If you're unable to generate the the profile through the web interface, please try generating it from the command line by running these commands as root:

Code: Select all

rm -rf /usr/local/nagiosxi/var/components/profile*
/usr/local/nagiosxi/scripts/components/getprofile.sh SUPPORT
Then send me the resulting /usr/local/nagiosxi/var/components/profile.zip file.
If the profile script fails, please include the ENTIRE output.

Things you can try in the mean time:
- Tun the database repair

Re: High CPU/load avg

Posted: Tue Mar 02, 2021 10:43 am
by cbroschard
I just pm'ed you the profile.zip file as requested - the load is mostly caused by the check processes but also nagios itself.

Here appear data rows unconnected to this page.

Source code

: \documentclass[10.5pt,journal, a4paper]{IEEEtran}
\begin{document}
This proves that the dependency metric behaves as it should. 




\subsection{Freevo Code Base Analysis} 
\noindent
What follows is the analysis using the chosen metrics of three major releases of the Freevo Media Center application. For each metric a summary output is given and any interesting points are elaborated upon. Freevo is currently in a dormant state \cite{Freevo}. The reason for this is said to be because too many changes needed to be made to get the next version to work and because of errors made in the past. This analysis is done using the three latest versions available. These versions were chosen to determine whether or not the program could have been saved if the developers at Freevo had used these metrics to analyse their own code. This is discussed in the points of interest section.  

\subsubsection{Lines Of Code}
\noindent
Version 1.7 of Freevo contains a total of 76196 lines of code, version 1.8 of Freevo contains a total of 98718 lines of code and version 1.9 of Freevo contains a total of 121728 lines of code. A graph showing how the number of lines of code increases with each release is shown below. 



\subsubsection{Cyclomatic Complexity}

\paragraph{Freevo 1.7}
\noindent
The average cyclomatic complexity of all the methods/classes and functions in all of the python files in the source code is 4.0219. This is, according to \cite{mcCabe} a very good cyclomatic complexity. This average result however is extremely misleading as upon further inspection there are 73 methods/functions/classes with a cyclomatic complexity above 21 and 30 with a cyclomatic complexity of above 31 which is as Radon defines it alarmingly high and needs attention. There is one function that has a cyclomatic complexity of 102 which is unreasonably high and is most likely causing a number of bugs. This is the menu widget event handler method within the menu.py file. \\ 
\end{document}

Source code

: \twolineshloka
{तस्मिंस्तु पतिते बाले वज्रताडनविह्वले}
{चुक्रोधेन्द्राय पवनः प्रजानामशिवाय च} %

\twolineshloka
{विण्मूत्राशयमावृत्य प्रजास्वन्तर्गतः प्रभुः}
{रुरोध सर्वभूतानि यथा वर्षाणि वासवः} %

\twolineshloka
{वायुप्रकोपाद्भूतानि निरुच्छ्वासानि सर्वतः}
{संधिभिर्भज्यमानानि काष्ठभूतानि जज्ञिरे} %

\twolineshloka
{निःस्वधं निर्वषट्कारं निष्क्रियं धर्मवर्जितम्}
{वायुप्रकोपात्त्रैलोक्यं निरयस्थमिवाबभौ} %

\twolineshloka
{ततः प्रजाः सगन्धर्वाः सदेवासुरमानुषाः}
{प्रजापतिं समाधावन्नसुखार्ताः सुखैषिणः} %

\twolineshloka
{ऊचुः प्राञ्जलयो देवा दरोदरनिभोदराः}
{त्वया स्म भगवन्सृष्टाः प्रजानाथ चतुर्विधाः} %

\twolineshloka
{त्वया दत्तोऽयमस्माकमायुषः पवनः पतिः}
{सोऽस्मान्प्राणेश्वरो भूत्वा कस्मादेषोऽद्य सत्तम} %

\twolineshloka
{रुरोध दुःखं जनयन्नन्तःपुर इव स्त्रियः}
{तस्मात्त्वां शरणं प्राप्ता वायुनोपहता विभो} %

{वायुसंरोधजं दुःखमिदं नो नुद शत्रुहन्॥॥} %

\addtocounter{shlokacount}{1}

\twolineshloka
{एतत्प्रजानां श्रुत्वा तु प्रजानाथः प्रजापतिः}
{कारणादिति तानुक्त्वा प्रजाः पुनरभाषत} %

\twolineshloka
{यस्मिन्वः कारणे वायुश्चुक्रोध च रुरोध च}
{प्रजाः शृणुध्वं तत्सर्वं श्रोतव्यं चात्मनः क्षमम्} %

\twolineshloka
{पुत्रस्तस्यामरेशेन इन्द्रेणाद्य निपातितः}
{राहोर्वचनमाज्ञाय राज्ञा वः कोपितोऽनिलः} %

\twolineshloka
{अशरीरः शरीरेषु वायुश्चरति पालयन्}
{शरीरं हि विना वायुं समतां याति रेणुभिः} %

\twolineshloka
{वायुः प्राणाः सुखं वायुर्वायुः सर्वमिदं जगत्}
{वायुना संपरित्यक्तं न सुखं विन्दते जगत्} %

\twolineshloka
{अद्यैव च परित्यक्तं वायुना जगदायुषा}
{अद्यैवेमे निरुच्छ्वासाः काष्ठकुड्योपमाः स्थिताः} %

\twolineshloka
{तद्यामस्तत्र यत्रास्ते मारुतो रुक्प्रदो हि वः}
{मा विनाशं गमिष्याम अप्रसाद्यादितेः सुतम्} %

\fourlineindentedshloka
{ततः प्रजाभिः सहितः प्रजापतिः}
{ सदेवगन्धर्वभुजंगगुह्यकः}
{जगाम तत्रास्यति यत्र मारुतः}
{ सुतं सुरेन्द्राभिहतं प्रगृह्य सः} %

We have the db offloaded to another server and that isn't seeing much load, just the front end web server is.

Re: High CPU/load avg

Posted: Tue Mar 02, 2021 5:02 pm
by dchurch
Looks like some host checks are timing out. Even simple ones like check_snmp are sometimes taking more than 30 seconds. This could be caused by some sort of resource starvation, e.g. network connectivity being spotty, CPU being taken up at boot time, high disk usage while the machine is booting up.

Try disabling the nagios, then rebooting and inspecting CPU usage as it's starting up.

Some other things I noticed that couldn't hurt:
- There are some Vim swap files in /usr/local/nagios/etc/static (*.sw[mnop]) - those can and probably should be removed.
- There are some Emacs swaps in /usr/local/nagios/etc (#*#) - also should be removed
(these two makes me think someone's been editing the config files instead of generating them thru Nagios XI)